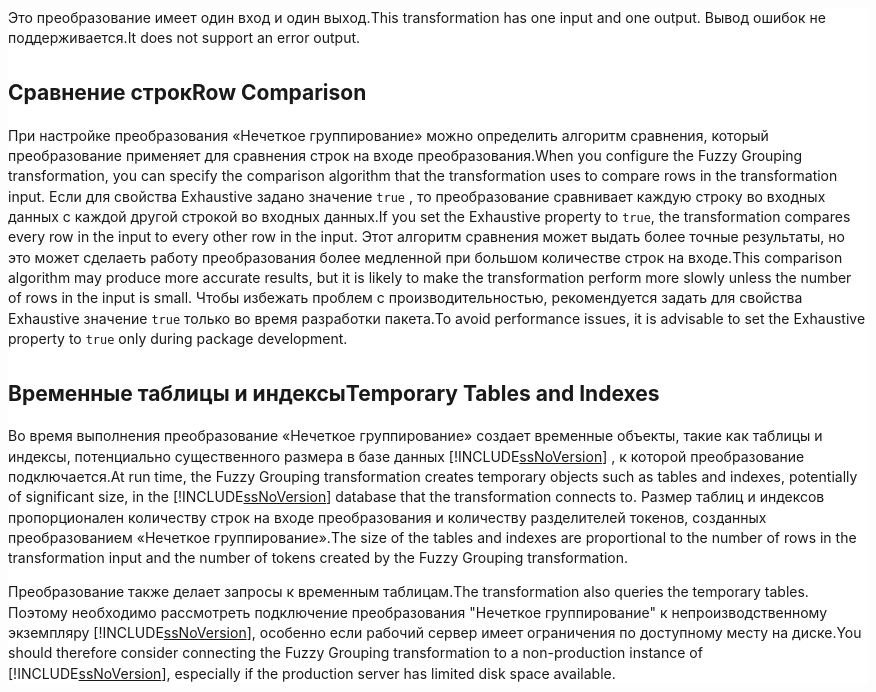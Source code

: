  <span data-ttu-id="e0878-150">Это преобразование имеет один вход и один выход.</span><span class="sxs-lookup"><span data-stu-id="e0878-150">This transformation has one input and one output.</span></span> <span data-ttu-id="e0878-151">Вывод ошибок не поддерживается.</span><span class="sxs-lookup"><span data-stu-id="e0878-151">It does not support an error output.</span></span>  
  
## <a name="row-comparison"></a><span data-ttu-id="e0878-152">Сравнение строк</span><span class="sxs-lookup"><span data-stu-id="e0878-152">Row Comparison</span></span>  
 <span data-ttu-id="e0878-153">При настройке преобразования «Нечеткое группирование» можно определить алгоритм сравнения, который преобразование применяет для сравнения строк на входе преобразования.</span><span class="sxs-lookup"><span data-stu-id="e0878-153">When you configure the Fuzzy Grouping transformation, you can specify the comparison algorithm that the transformation uses to compare rows in the transformation input.</span></span> <span data-ttu-id="e0878-154">Если для свойства Exhaustive задано значение `true` , то преобразование сравнивает каждую строку во входных данных с каждой другой строкой во входных данных.</span><span class="sxs-lookup"><span data-stu-id="e0878-154">If you set the Exhaustive property to `true`, the transformation compares every row in the input to every other row in the input.</span></span> <span data-ttu-id="e0878-155">Этот алгоритм сравнения может выдать более точные результаты, но это может сделаеть работу преобразования более медленной при большом количестве строк на входе.</span><span class="sxs-lookup"><span data-stu-id="e0878-155">This comparison algorithm may produce more accurate results, but it is likely to make the transformation perform more slowly unless the number of rows in the input is small.</span></span> <span data-ttu-id="e0878-156">Чтобы избежать проблем с производительностью, рекомендуется задать для свойства Exhaustive значение `true` только во время разработки пакета.</span><span class="sxs-lookup"><span data-stu-id="e0878-156">To avoid performance issues, it is advisable to set the Exhaustive property to `true` only during package development.</span></span>  
  
## <a name="temporary-tables-and-indexes"></a><span data-ttu-id="e0878-157">Временные таблицы и индексы</span><span class="sxs-lookup"><span data-stu-id="e0878-157">Temporary Tables and Indexes</span></span>  
 <span data-ttu-id="e0878-158">Во время выполнения преобразование «Нечеткое группирование» создает временные объекты, такие как таблицы и индексы, потенциально существенного размера в базе данных [!INCLUDE[ssNoVersion](../../../includes/ssnoversion-md.md)] , к которой преобразование подключается.</span><span class="sxs-lookup"><span data-stu-id="e0878-158">At run time, the Fuzzy Grouping transformation creates temporary objects such as tables and indexes, potentially of significant size, in the [!INCLUDE[ssNoVersion](../../../includes/ssnoversion-md.md)] database that the transformation connects to.</span></span> <span data-ttu-id="e0878-159">Размер таблиц и индексов пропорционален количеству строк на входе преобразования и количеству разделителей токенов, созданных преобразованием «Нечеткое группирование».</span><span class="sxs-lookup"><span data-stu-id="e0878-159">The size of the tables and indexes are proportional to the number of rows in the transformation input and the number of tokens created by the Fuzzy Grouping transformation.</span></span>  
  
 <span data-ttu-id="e0878-160">Преобразование также делает запросы к временным таблицам.</span><span class="sxs-lookup"><span data-stu-id="e0878-160">The transformation also queries the temporary tables.</span></span> <span data-ttu-id="e0878-161">Поэтому необходимо рассмотреть подключение преобразования "Нечеткое группирование" к непроизводственному экземпляру [!INCLUDE[ssNoVersion](../../../includes/ssnoversion-md.md)], особенно если рабочий сервер имеет ограничения по доступному месту на диске.</span><span class="sxs-lookup"><span data-stu-id="e0878-161">You should therefore consider connecting the Fuzzy Grouping transformation to a non-production instance of [!INCLUDE[ssNoVersion](../../../includes/ssnoversion-md.md)], especially if the production server has limited disk space available.</span></span>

--

Every line above holding the string "indexes" should be listed.

— Finished task —
## <a name="temporary-tables-and-indexes"></a><span data-ttu-id="e0878-157">Временные таблицы и индексы</span><span class="sxs-lookup"><span data-stu-id="e0878-157">Temporary Tables and Indexes</span></span>  
 <span data-ttu-id="e0878-158">Во время выполнения преобразование «Нечеткое группирование» создает временные объекты, такие как таблицы и индексы, потенциально существенного размера в базе данных [!INCLUDE[ssNoVersion](../../../includes/ssnoversion-md.md)] , к которой преобразование подключается.</span><span class="sxs-lookup"><span data-stu-id="e0878-158">At run time, the Fuzzy Grouping transformation creates temporary objects such as tables and indexes, potentially of significant size, in the [!INCLUDE[ssNoVersion](../../../includes/ssnoversion-md.md)] database that the transformation connects to.</span></span> <span data-ttu-id="e0878-159">Размер таблиц и индексов пропорционален количеству строк на входе преобразования и количеству разделителей токенов, созданных преобразованием «Нечеткое группирование».</span><span class="sxs-lookup"><span data-stu-id="e0878-159">The size of the tables and indexes are proportional to the number of rows in the transformation input and the number of tokens created by the Fuzzy Grouping transformation.</span></span>  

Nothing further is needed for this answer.